** What to produce **
Omit the pictures, and output the rest of the entries exactly as written.

Start of Extracted entries

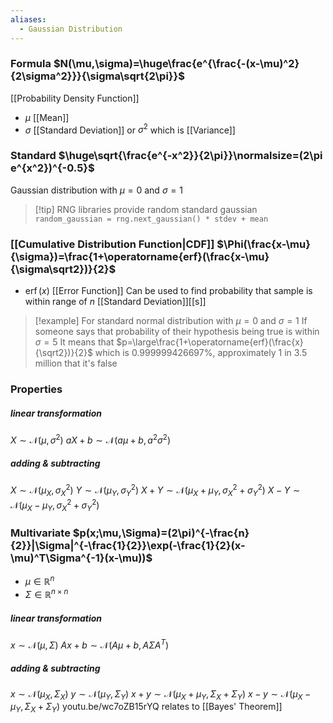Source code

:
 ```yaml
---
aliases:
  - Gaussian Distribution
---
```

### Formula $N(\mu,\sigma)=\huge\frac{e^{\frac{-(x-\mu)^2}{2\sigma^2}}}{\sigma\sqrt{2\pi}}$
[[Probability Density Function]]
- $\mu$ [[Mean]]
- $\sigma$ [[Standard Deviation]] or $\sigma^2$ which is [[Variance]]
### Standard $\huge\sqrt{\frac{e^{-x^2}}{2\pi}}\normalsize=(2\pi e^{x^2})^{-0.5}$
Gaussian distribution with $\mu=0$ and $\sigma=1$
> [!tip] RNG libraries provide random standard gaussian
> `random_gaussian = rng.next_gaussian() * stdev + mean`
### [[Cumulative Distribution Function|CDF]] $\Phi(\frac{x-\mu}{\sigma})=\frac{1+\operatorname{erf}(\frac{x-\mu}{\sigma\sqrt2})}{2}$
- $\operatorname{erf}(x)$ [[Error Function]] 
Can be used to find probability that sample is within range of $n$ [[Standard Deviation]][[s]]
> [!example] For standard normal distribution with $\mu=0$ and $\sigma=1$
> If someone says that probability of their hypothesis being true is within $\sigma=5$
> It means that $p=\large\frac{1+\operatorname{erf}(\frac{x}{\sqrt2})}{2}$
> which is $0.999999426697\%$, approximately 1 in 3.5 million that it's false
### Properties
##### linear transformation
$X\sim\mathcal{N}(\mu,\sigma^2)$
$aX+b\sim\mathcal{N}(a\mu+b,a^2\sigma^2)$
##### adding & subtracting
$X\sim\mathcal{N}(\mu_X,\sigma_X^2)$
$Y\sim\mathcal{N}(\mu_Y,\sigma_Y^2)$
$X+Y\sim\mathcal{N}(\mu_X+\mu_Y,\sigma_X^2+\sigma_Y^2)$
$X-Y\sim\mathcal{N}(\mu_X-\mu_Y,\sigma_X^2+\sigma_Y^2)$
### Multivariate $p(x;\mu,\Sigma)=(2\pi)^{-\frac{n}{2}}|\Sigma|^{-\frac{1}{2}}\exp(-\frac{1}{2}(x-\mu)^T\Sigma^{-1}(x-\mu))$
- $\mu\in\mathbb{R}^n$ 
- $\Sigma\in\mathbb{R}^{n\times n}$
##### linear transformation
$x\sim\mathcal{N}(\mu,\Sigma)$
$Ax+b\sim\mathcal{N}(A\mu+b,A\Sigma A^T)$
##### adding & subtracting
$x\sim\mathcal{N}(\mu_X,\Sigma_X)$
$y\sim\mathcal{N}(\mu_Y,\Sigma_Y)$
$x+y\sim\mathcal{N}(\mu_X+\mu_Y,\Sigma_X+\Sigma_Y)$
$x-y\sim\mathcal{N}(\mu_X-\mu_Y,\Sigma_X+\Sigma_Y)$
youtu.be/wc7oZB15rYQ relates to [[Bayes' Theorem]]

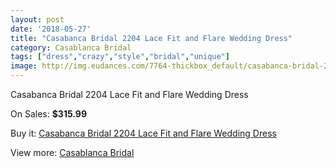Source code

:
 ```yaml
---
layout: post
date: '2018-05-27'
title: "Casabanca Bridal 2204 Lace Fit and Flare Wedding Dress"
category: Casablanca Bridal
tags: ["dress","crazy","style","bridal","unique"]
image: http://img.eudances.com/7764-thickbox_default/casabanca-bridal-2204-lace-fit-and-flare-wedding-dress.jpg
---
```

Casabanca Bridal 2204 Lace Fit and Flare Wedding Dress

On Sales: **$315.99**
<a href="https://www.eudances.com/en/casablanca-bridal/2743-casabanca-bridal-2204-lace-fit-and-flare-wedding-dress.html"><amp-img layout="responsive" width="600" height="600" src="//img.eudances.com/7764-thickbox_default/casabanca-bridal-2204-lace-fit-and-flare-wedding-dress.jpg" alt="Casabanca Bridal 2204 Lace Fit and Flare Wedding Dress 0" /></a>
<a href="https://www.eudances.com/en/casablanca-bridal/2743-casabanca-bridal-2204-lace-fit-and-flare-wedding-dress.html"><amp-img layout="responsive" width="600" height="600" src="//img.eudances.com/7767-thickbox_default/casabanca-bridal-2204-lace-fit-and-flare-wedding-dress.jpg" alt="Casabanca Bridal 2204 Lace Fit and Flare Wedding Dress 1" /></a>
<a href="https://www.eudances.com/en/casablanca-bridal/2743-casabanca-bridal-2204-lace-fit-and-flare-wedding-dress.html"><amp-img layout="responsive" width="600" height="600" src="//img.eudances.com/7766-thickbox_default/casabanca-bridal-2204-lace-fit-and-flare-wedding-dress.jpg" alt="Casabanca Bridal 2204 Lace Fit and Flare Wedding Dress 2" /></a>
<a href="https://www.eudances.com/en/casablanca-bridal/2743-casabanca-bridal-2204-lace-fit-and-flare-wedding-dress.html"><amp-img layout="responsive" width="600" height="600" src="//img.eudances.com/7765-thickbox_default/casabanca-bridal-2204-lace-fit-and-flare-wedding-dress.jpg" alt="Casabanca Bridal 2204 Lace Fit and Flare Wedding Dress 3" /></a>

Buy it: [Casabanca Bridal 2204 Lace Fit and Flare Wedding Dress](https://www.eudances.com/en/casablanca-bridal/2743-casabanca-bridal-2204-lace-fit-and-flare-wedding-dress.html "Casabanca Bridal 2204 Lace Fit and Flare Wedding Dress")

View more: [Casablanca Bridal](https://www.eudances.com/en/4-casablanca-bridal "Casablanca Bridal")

End of Extracted entries

** Answer section **
Source code

:
 ```yaml
---
aliases:
  - Gaussian Distribution
---
```

### Formula $N(\mu,\sigma)=\huge\frac{e^{\frac{-(x-\mu)^2}{2\sigma^2}}}{\sigma\sqrt{2\pi}}$
[[Probability Density Function]]
- $\mu$ [[Mean]]
- $\sigma$ [[Standard Deviation]] or $\sigma^2$ which is [[Variance]]
### Standard $\huge\sqrt{\frac{e^{-x^2}}{2\pi}}\normalsize=(2\pi e^{x^2})^{-0.5}$
Gaussian distribution with $\mu=0$ and $\sigma=1$
> [!tip] RNG libraries provide random standard gaussian
> `random_gaussian = rng.next_gaussian() * stdev + mean`
### [[Cumulative Distribution Function|CDF]] $\Phi(\frac{x-\mu}{\sigma})=\frac{1+\operatorname{erf}(\frac{x-\mu}{\sigma\sqrt2})}{2}$
- $\operatorname{erf}(x)$ [[Error Function]] 
Can be used to find probability that sample is within range of $n$ [[Standard Deviation]][[s]]
> [!example] For standard normal distribution with $\mu=0$ and $\sigma=1$
> If someone says that probability of their hypothesis being true is within $\sigma=5$
> It means that $p=\large\frac{1+\operatorname{erf}(\frac{x}{\sqrt2})}{2}$
> which is $0.999999426697\%$, approximately 1 in 3.5 million that it's false
### Properties
##### linear transformation
$X\sim\mathcal{N}(\mu,\sigma^2)$
$aX+b\sim\mathcal{N}(a\mu+b,a^2\sigma^2)$
##### adding & subtracting
$X\sim\mathcal{N}(\mu_X,\sigma_X^2)$
$Y\sim\mathcal{N}(\mu_Y,\sigma_Y^2)$
$X+Y\sim\mathcal{N}(\mu_X+\mu_Y,\sigma_X^2+\sigma_Y^2)$
$X-Y\sim\mathcal{N}(\mu_X-\mu_Y,\sigma_X^2+\sigma_Y^2)$
### Multivariate $p(x;\mu,\Sigma)=(2\pi)^{-\frac{n}{2}}|\Sigma|^{-\frac{1}{2}}\exp(-\frac{1}{2}(x-\mu)^T\Sigma^{-1}(x-\mu))$
- $\mu\in\mathbb{R}^n$ 
- $\Sigma\in\mathbb{R}^{n\times n}$
##### linear transformation
$x\sim\mathcal{N}(\mu,\Sigma)$
$Ax+b\sim\mathcal{N}(A\mu+b,A\Sigma A^T)$
##### adding & subtracting
$x\sim\mathcal{N}(\mu_X,\Sigma_X)$
$y\sim\mathcal{N}(\mu_Y,\Sigma_Y)$
$x+y\sim\mathcal{N}(\mu_X+\mu_Y,\Sigma_X+\Sigma_Y)$
$x-y\sim\mathcal{N}(\mu_X-\mu_Y,\Sigma_X+\Sigma_Y)$
youtu.be/wc7oZB15rYQ relates to [[Bayes' Theorem]]

Source code

:
 ```yaml
---
layout: post
date: '2018-05-27'
title: "Casabanca Bridal 2204 Lace Fit and Flare Wedding Dress"
category: Casablanca Bridal
tags: ["dress","crazy","style","bridal","unique"]
image: http://img.eudances.com/7764-thickbox_default/casabanca-bridal-2204-lace-fit-and-flare-wedding-dress.jpg
---
```

Casabanca Bridal 2204 Lace Fit and Flare Wedding Dress

On Sales: **$315.99**
<a href="https://www.eudances.com/en/casablanca-bridal/2743-casabanca-bridal-2204-lace-fit-and-flare-wedding-dress.html"><amp-img layout="responsive" width="600" height="600" src="//img.eudances.com/7764-thickbox_default/casabanca-bridal-2204-lace-fit-and-flare-wedding-dress.jpg" alt="Casabanca Bridal 2204 Lace Fit and Flare Wedding Dress 0" /></a>
<a href="https://www.eudances.com/en/casablanca-bridal/2743-casabanca-bridal-2204-lace-fit-and-flare-wedding-dress.html"><amp-img layout="responsive" width="600" height="600" src="//img.eudances.com/7767-thickbox_default/casabanca-bridal-2204-lace-fit-and-flare-wedding-dress.jpg" alt="Casabanca Bridal 2204 Lace Fit and Flare Wedding Dress 1" /></a>
<a href="https://www.eudances.com/en/casablanca-bridal/2743-casabanca-bridal-2204-lace-fit-and-flare-wedding-dress.html"><amp-img layout="responsive" width="600" height="600" src="//img.eudances.com/7766-thickbox_default/casabanca-bridal-2204-lace-fit-and-flare-wedding-dress.jpg" alt="Casabanca Bridal 2204 Lace Fit and Flare Wedding Dress 2" /></a>
<a href="https://www.eudances.com/en/casablanca-bridal/2743-casabanca-bridal-2204-lace-fit-and-flare-wedding-dress.html"><amp-img layout="responsive" width="600" height="600" src="//img.eudances.com/7765-thickbox_default/casabanca-bridal-2204-lace-fit-and-flare-wedding-dress.jpg" alt="Casabanca Bridal 2204 Lace Fit and Flare Wedding Dress 3" /></a>

Buy it: [Casabanca Bridal 2204 Lace Fit and Flare Wedding Dress](https://www.eudances.com/en/casablanca-bridal/2743-casabanca-bridal-2204-lace-fit-and-flare-wedding-dress.html "Casabanca Bridal 2204 Lace Fit and Flare Wedding Dress")

View more: [Casablanca Bridal](https://www.eudances.com/en/4-casablanca-bridal "Casablanca Bridal")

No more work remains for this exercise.